Friday, June 5, 2009

Infrared Implimentation

Infrared data transfer is implemented according to the infrared data association ( IrDA) standars and protocols. These stands are designed to allow low-cost components and low power requirements, and to enable connections by simply pointing infrared devices at each other. Infrared transceivers are now installed in nearly all new portable computers. For a computer that does not have a bult-in infrared tranceiver, you can install an external infrared transceiver.

IrDA is a half- dulplex, short-range data transfer technology. The IrDA protocols specify the procedures that link initialization, device address discovery, connection startup and data rate negotiation, information exchange, disconnection, link shutdown, and device address conflict resolution.

1) Infrared device support

Infrared functionality is provided through the wireless link file transfer feature, infrared printing (IrPT), infrared image tranfer (IrTran-P) ,and infrared networking ( IrNET and IrComm) capabilities, Additionally, the IrDA Winsock API supports programms created by other software and equipment manufactures.
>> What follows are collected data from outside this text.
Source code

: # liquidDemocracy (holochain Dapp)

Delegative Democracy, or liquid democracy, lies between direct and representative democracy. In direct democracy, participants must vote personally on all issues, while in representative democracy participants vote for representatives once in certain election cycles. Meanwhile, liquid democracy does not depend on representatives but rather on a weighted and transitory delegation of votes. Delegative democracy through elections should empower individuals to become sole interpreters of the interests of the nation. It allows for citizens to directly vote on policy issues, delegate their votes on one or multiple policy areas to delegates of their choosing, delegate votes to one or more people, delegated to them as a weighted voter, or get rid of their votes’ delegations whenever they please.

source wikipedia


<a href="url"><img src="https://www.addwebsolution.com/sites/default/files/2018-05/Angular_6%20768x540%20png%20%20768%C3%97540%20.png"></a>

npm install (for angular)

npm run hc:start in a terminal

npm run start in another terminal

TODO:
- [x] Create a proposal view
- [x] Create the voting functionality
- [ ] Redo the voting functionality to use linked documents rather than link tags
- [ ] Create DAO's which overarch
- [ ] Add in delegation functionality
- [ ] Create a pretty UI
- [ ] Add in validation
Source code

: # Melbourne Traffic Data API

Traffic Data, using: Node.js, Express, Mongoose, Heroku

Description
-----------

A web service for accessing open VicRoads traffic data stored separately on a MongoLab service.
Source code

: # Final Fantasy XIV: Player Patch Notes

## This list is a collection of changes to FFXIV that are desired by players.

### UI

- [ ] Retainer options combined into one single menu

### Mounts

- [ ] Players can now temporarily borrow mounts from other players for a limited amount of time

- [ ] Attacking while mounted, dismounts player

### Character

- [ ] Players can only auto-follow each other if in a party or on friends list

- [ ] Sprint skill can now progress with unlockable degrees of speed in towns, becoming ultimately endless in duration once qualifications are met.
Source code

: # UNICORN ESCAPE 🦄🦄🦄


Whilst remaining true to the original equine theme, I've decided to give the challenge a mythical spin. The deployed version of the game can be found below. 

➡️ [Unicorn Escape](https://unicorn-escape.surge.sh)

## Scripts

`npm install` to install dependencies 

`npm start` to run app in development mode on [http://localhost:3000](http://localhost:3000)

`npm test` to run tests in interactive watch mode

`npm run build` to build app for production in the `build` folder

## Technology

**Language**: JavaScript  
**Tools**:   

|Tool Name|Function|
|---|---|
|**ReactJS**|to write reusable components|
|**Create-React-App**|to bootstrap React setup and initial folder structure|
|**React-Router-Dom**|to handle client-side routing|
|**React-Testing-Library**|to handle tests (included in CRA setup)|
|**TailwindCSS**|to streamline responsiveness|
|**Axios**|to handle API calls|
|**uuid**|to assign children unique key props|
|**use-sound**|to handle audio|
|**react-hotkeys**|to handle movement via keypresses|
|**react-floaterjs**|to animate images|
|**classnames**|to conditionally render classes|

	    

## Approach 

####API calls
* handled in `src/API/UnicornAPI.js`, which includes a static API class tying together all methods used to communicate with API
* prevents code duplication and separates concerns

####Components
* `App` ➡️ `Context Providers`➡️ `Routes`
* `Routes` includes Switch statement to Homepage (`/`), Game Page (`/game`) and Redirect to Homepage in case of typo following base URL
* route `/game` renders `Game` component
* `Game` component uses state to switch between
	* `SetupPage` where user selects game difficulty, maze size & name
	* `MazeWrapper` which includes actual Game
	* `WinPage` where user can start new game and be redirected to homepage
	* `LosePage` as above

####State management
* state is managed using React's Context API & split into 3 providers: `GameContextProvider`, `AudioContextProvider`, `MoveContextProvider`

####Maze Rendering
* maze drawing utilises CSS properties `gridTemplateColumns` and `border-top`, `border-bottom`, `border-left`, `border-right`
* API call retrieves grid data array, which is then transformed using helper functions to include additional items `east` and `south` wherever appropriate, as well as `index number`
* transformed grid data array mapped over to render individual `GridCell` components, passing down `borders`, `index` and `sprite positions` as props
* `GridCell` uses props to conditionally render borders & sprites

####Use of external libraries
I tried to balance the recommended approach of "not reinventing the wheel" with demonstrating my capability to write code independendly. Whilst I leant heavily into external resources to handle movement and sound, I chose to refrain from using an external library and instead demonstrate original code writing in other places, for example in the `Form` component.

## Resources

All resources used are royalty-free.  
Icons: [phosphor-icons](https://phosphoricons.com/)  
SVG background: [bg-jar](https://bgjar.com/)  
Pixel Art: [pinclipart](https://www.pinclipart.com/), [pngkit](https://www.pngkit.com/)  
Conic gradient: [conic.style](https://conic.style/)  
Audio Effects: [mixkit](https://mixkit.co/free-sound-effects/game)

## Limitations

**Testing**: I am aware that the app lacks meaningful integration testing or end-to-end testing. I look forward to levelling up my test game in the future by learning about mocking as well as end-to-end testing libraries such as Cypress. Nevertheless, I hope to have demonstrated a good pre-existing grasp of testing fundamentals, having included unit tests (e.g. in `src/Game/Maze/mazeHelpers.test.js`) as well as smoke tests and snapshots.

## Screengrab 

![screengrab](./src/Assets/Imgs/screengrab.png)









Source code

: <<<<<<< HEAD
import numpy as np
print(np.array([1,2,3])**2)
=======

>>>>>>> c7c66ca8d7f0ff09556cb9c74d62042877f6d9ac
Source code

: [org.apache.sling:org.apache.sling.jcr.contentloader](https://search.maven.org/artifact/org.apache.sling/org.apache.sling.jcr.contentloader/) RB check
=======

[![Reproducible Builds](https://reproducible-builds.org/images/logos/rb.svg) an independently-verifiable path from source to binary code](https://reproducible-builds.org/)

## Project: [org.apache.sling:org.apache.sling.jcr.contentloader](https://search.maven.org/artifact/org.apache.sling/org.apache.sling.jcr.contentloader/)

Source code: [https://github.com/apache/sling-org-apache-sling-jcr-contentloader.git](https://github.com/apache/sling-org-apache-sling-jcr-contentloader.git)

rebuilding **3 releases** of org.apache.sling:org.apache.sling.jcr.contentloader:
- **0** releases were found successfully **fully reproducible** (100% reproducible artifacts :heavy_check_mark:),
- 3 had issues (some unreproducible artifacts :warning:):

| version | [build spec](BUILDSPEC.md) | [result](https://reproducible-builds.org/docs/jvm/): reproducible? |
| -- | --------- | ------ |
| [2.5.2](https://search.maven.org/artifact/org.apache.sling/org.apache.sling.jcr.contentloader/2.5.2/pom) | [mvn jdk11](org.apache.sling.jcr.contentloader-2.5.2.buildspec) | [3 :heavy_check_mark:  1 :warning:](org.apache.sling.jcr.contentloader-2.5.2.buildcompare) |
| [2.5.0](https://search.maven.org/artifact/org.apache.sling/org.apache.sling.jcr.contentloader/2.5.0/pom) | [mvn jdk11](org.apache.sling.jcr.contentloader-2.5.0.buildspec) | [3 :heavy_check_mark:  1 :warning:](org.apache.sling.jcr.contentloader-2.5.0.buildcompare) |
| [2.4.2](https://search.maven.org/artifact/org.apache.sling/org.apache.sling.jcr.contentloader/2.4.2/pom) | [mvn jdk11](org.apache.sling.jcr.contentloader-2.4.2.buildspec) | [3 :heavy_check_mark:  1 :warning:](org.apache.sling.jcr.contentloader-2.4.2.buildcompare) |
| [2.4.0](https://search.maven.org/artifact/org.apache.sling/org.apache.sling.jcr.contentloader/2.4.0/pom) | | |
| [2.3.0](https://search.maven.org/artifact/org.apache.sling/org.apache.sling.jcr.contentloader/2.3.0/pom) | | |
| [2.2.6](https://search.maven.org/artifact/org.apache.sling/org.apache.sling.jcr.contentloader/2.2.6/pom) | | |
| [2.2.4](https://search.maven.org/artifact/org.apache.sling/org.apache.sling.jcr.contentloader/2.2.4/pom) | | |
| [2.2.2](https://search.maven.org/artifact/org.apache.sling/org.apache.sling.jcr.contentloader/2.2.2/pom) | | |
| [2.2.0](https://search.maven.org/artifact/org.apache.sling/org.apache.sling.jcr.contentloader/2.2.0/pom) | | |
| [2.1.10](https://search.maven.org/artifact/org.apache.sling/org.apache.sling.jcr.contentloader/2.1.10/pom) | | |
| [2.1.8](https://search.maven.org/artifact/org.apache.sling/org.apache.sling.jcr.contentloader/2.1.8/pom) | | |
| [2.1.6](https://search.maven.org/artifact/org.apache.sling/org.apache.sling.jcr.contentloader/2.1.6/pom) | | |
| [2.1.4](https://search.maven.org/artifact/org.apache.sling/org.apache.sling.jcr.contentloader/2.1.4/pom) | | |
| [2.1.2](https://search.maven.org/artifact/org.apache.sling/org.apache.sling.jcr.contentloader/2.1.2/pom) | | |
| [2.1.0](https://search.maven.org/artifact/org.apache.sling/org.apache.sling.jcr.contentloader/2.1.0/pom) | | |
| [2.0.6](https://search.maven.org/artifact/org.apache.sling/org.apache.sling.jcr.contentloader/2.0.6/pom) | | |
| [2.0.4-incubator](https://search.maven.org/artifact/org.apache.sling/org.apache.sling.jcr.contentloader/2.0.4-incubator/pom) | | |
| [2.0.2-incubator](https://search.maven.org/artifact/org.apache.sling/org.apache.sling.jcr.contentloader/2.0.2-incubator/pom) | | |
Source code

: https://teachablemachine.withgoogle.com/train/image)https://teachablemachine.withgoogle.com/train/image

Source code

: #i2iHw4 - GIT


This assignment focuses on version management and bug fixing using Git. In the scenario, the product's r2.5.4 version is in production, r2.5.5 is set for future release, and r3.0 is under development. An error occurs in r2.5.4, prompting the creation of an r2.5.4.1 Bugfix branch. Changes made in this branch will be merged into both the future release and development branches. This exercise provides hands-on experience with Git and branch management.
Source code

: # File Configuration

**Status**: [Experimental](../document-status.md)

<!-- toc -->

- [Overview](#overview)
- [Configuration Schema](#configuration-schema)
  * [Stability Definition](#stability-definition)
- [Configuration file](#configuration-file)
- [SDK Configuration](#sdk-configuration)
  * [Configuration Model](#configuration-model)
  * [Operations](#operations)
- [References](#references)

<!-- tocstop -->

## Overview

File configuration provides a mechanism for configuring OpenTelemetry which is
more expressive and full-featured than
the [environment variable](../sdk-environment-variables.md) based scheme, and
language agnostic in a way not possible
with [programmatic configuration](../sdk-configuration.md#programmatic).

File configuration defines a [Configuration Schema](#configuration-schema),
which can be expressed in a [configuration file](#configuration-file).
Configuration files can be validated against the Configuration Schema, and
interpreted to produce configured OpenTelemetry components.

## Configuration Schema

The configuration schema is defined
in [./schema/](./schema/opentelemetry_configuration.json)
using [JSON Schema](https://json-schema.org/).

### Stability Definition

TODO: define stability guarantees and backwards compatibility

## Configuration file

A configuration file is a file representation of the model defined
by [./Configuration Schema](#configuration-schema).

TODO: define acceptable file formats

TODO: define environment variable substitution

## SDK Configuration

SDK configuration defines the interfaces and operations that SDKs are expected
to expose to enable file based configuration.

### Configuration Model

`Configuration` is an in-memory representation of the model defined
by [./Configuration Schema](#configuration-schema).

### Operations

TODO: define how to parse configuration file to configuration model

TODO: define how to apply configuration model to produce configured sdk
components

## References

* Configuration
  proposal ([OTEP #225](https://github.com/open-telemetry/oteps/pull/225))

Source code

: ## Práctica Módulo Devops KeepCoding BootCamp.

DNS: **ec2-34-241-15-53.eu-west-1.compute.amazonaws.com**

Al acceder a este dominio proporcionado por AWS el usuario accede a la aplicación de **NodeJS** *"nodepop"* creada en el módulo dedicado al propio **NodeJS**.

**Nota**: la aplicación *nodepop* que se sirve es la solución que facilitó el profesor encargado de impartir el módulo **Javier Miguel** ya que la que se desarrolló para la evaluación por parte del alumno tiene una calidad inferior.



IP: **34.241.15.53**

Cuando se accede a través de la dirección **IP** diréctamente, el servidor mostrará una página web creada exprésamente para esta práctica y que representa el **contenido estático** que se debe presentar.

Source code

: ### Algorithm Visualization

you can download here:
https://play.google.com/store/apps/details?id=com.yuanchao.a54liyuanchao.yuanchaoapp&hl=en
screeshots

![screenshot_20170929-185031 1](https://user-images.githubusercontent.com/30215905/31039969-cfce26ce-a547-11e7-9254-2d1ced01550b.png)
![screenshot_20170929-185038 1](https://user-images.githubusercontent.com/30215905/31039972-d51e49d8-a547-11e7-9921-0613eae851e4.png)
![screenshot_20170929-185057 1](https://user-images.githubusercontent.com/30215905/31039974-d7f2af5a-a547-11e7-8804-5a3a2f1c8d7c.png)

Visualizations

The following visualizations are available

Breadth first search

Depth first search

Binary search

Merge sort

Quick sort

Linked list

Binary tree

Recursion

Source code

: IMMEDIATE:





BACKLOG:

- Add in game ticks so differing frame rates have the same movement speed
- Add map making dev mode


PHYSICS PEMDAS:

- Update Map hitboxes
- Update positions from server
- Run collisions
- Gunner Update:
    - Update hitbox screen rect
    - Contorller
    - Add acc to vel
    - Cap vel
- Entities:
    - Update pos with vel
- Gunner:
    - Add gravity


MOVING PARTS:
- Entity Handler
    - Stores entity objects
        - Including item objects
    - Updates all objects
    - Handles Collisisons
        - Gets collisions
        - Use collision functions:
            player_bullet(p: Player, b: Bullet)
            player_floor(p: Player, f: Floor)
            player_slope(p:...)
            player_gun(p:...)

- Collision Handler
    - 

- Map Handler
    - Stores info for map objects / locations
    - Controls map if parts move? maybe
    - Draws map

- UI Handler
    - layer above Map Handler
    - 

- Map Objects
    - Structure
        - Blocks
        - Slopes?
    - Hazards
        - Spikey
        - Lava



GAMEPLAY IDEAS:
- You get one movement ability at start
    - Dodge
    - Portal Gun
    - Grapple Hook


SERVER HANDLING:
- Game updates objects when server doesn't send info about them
These manufactures sell programs that use the Winsock API ( or proprietary interfaces) to provide infrared conncetions to printers, modems. digital pagers, personal digital assistants, electronic cameras,organizers, celleur phones and hand-held computers.

2) Infrared transmission speeds

Many laptops, notebook computers and hand-held devices now include infrared tranceiver ports that provide infrared asynchronous serial transmission with maximum data transfer speeds of either 115.2 kilobytes per second ( Kbps) or 4 megabits per second ( Mbps) and sometimes 16 Mbps.